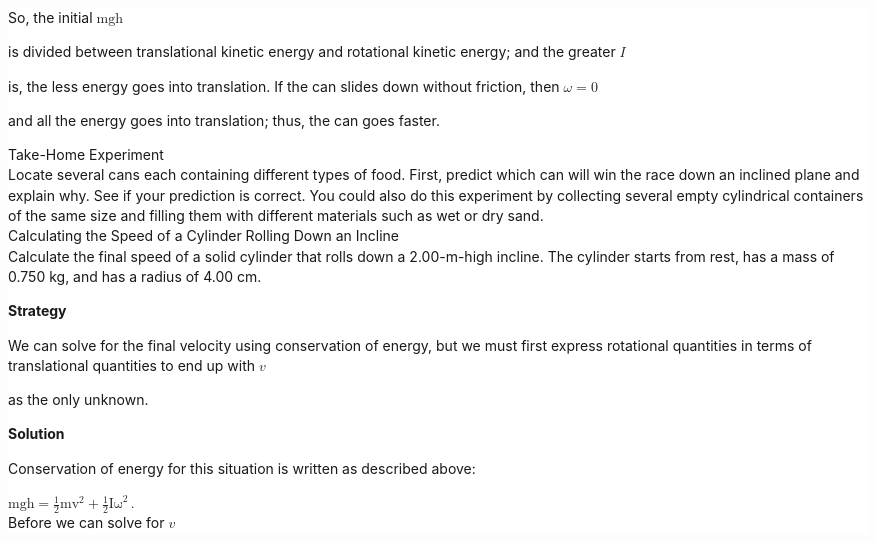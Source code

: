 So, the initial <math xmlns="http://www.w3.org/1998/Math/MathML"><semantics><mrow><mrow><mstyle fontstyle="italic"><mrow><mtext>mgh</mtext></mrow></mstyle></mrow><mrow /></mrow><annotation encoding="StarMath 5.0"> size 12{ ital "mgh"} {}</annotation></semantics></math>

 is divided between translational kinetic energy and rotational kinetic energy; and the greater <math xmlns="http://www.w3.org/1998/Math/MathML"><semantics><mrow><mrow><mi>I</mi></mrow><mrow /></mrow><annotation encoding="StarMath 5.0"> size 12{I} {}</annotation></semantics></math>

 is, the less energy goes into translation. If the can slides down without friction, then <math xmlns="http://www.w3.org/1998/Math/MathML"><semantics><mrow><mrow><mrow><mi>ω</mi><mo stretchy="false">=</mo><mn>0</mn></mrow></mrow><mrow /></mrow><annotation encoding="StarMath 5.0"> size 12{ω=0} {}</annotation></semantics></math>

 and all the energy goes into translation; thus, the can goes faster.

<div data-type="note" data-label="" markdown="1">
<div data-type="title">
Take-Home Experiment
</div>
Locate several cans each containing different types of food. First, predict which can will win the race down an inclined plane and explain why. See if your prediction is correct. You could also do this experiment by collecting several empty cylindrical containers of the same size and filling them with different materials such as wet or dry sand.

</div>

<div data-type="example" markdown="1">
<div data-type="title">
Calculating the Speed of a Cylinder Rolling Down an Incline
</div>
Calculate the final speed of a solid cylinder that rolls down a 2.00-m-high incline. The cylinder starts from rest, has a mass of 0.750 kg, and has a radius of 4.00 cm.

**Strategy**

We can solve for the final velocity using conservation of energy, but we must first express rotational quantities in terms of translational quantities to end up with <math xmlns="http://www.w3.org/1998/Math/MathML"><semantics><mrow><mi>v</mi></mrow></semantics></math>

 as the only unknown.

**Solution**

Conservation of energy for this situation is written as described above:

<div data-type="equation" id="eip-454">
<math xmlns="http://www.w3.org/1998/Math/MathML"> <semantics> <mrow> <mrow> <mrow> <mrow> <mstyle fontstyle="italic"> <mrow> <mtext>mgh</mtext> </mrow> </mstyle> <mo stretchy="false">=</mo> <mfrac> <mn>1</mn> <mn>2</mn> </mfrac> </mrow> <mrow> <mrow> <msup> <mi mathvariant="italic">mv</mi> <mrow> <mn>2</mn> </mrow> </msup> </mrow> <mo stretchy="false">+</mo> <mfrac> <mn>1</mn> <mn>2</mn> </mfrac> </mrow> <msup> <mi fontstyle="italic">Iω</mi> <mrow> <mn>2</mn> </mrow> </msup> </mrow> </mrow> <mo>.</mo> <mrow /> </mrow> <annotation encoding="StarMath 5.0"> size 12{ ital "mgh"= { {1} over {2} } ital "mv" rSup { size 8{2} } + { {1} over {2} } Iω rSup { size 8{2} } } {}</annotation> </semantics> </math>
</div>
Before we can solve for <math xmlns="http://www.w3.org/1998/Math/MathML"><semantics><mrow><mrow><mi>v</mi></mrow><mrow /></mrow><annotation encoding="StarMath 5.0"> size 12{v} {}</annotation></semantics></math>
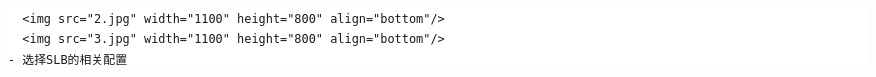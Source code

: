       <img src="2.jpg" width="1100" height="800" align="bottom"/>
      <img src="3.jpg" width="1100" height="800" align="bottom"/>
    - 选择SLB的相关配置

- Try it -
From the entries above, show each line that includes the string "into".

- Response -
 is, the less energy goes into translation. If the can slides down without friction, then <math xmlns="http://www.w3.org/1998/Math/MathML"><semantics><mrow><mrow><mrow><mi>ω</mi><mo stretchy="false">=</mo><mn>0</mn></mrow></mrow><mrow /></mrow><annotation encoding="StarMath 5.0"> size 12{ω=0} {}</annotation></semantics></math>
 and all the energy goes into translation; thus, the can goes faster.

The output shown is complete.